*** THE INPUT Section Begins ***
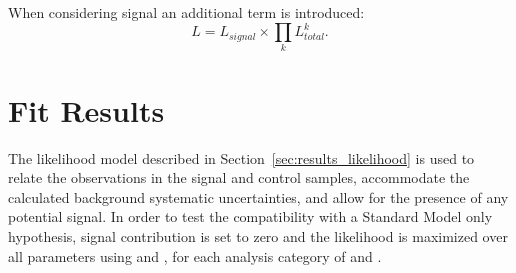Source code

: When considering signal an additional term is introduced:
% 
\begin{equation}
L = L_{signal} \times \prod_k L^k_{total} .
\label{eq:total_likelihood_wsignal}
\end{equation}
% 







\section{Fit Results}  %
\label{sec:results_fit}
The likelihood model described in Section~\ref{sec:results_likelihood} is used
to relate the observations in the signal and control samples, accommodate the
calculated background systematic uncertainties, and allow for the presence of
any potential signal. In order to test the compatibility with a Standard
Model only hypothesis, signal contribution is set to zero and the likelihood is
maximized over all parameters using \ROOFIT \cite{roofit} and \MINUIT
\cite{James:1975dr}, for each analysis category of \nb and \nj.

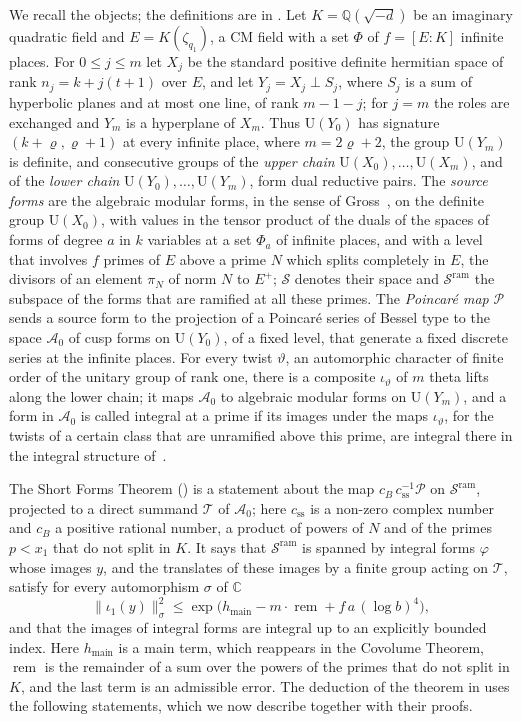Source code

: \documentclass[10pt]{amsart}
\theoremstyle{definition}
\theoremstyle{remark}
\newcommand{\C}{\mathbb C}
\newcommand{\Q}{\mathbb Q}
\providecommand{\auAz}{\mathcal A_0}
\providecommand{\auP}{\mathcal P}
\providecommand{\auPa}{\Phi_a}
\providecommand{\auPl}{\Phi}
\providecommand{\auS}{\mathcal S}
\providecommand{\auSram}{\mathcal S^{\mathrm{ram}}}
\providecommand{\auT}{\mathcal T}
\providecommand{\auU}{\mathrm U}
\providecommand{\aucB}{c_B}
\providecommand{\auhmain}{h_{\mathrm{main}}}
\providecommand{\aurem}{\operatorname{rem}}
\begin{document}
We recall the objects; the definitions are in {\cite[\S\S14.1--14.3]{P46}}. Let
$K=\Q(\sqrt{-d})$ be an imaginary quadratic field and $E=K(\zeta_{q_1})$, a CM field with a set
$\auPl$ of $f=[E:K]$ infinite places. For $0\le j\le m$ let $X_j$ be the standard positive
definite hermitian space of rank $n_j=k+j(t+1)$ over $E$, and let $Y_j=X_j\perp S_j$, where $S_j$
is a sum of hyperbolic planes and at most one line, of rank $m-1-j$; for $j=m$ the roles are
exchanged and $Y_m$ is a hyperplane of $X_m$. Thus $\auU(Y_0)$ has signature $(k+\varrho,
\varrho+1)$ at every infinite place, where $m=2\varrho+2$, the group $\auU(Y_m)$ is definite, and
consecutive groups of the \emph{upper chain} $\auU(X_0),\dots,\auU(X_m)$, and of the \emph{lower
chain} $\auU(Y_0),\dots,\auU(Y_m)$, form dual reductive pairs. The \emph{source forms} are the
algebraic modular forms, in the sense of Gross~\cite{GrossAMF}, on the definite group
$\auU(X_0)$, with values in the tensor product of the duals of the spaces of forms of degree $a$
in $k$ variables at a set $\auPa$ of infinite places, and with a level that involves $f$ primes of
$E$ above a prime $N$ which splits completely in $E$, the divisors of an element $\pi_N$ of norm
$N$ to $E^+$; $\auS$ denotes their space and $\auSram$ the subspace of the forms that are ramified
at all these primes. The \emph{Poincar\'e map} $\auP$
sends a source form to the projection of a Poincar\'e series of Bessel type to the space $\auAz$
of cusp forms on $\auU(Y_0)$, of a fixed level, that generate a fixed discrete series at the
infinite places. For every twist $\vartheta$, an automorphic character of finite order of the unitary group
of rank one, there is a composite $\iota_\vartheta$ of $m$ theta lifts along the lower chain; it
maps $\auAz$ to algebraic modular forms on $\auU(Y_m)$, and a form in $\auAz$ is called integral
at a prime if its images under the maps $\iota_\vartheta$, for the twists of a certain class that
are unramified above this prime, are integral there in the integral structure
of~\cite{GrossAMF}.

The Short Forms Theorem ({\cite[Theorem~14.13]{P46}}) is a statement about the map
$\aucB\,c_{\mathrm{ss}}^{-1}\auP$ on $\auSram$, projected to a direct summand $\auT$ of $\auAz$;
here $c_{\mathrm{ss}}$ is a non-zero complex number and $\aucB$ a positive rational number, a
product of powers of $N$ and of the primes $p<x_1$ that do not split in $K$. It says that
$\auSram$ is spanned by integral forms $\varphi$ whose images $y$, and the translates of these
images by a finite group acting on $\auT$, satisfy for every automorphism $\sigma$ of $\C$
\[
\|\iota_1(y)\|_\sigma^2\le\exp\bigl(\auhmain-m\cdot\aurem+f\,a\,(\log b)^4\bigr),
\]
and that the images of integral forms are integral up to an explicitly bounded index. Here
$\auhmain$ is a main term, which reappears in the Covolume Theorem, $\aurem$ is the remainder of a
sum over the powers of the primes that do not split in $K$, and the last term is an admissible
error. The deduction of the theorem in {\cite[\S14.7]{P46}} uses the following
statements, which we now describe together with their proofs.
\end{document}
*** THE INPUT Section Ends ***
■ **EXERCISE AIM**:
Please return every line of the records above that contains the word "lower".

■ **WORKED SOLUTION**:
consecutive groups of the \emph{upper chain} $\auU(X_0),\dots,\auU(X_m)$, and of the \emph{lower
of rank one, there is a composite $\iota_\vartheta$ of $m$ theta lifts along the lower chain; it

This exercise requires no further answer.